• **Extracted material**

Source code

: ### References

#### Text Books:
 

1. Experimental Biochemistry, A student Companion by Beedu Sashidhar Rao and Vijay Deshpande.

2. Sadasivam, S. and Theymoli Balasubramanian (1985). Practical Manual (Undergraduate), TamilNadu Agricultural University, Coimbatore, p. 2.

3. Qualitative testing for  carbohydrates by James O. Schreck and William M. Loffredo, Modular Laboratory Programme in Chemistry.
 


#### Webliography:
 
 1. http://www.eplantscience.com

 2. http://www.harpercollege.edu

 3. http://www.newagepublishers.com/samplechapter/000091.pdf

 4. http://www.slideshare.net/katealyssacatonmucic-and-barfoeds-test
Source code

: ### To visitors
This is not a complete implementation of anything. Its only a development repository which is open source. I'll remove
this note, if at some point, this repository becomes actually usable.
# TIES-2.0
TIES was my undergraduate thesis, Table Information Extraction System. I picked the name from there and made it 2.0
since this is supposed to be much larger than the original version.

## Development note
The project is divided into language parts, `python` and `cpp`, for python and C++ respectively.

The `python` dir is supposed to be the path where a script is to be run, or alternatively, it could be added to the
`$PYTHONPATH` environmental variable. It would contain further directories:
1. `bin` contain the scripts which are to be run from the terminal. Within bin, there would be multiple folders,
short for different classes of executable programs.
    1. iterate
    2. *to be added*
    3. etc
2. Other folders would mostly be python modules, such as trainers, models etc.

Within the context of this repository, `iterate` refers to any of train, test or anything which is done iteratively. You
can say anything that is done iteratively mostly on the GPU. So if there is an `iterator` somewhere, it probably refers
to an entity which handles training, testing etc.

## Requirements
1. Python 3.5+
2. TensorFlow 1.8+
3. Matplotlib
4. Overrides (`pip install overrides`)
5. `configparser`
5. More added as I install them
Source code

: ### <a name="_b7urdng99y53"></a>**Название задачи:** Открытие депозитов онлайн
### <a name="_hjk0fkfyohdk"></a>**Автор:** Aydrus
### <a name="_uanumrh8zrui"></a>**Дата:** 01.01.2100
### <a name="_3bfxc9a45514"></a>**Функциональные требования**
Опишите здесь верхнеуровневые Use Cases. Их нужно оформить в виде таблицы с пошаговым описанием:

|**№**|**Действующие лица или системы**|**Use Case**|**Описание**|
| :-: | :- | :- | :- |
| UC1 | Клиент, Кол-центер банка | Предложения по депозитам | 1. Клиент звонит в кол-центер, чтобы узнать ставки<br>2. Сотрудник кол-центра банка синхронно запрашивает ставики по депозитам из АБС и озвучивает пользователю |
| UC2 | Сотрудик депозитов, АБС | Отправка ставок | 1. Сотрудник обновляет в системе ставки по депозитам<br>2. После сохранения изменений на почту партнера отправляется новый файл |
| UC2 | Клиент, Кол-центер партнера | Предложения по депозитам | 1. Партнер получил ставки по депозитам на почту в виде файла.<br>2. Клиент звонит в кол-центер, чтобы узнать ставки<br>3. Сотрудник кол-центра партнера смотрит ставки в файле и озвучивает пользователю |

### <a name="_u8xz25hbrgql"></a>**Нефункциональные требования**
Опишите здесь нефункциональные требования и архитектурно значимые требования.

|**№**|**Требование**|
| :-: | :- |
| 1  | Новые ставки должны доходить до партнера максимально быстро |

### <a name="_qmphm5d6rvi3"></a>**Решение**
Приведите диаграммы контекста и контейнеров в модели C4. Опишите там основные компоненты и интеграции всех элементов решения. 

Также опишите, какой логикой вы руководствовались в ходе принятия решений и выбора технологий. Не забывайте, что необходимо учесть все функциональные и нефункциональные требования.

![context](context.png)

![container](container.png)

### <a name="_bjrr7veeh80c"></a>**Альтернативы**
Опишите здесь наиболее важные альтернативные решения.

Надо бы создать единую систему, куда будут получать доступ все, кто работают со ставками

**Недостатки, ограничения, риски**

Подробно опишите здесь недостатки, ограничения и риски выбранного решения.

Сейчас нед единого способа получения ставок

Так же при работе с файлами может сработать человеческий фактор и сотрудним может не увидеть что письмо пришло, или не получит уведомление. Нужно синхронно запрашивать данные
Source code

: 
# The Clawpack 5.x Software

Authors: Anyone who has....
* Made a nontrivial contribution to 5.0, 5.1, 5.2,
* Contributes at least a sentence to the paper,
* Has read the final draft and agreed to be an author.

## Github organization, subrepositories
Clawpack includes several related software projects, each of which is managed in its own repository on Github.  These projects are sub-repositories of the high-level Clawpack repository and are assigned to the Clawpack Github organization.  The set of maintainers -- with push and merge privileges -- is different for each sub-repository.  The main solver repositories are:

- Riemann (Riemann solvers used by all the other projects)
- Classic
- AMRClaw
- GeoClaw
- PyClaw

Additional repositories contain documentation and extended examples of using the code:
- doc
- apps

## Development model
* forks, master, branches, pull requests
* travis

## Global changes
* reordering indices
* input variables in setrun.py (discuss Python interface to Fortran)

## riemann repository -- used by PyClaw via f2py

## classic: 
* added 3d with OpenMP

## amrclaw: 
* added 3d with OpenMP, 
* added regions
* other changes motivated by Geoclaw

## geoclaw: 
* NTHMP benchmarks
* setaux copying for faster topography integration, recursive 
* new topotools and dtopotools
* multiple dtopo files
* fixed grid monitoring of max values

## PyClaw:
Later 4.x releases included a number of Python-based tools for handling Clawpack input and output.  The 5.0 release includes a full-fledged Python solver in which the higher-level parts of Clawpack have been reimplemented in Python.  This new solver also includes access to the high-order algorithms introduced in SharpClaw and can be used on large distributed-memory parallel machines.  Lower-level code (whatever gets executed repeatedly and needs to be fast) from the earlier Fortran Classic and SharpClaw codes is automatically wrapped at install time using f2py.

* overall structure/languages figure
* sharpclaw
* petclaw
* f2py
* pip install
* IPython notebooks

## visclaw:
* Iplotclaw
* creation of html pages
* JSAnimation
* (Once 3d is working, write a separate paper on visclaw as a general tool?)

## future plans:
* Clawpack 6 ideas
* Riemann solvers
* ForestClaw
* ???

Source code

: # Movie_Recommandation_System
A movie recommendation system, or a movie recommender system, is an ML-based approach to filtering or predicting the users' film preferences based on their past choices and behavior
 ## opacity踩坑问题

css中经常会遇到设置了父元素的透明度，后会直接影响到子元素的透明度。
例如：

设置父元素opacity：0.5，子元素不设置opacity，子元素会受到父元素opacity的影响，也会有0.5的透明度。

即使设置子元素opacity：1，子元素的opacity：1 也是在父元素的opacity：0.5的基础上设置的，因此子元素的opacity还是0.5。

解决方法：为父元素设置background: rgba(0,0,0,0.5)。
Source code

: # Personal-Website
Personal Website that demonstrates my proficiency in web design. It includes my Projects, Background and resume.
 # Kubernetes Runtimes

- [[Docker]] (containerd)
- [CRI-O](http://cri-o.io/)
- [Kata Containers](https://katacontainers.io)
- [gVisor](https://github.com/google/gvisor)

• **Exercise goal**
Each line holding "multiple" in the records should be copied out.

• **Answer below**
1. `bin` contain the scripts which are to be run from the terminal. Within bin, there would be multiple folders,
* multiple dtopo files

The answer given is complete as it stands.